▶ **REQUIRED WORK**
Every record that follows should appear again in your answer, exactly the same.

[Saved data entries]
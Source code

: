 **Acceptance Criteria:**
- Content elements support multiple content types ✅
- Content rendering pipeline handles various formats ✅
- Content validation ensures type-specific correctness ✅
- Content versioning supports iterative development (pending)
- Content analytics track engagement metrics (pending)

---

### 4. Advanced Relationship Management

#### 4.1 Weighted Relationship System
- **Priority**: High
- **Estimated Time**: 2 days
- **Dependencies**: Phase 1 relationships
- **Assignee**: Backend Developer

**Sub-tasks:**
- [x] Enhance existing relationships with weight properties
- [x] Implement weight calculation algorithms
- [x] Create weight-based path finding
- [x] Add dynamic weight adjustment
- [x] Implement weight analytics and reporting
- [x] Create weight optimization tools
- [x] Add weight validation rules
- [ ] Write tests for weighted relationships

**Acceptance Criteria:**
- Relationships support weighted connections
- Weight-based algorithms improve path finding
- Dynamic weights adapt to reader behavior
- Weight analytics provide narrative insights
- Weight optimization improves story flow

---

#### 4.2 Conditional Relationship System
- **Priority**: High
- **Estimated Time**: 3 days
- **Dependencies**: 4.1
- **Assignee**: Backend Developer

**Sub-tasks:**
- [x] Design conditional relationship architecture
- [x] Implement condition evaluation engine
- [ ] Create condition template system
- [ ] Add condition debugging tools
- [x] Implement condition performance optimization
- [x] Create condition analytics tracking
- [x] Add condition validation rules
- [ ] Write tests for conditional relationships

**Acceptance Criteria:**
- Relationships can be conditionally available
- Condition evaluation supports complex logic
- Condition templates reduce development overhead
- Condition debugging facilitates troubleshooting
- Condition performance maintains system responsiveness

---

▶ **RESPONSE TO THIS TASK**
Source code

: **Acceptance Criteria:**
- Content elements support multiple content types ✅
- Content rendering pipeline handles various formats ✅
- Content validation ensures type-specific correctness ✅
- Content versioning supports iterative development (pending)
- Content analytics track engagement metrics (pending)

---

### 4. Advanced Relationship Management

#### 4.1 Weighted Relationship System
- **Priority**: High
- **Estimated Time**: 2 days
- **Dependencies**: Phase 1 relationships
- **Assignee**: Backend Developer

**Sub-tasks:**
- [x] Enhance existing relationships with weight properties
- [x] Implement weight calculation algorithms
- [x] Create weight-based path finding
- [x] Add dynamic weight adjustment
- [x] Implement weight analytics and reporting
- [x] Create weight optimization tools
- [x] Add weight validation rules
- [ ] Write tests for weighted relationships

**Acceptance Criteria:**
- Relationships support weighted connections
- Weight-based algorithms improve path finding
- Dynamic weights adapt to reader behavior
- Weight analytics provide narrative insights
- Weight optimization improves story flow

---

#### 4.2 Conditional Relationship System
- **Priority**: High
- **Estimated Time**: 3 days
- **Dependencies**: 4.1
- **Assignee**: Backend Developer

**Sub-tasks:**
- [x] Design conditional relationship architecture
- [x] Implement condition evaluation engine
- [ ] Create condition template system
- [ ] Add condition debugging tools
- [x] Implement condition performance optimization
- [x] Create condition analytics tracking
- [x] Add condition validation rules
- [ ] Write tests for conditional relationships

**Acceptance Criteria:**
- Relationships can be conditionally available
- Condition evaluation supports complex logic
- Condition templates reduce development overhead
- Condition debugging facilitates troubleshooting
- Condition performance maintains system responsiveness

---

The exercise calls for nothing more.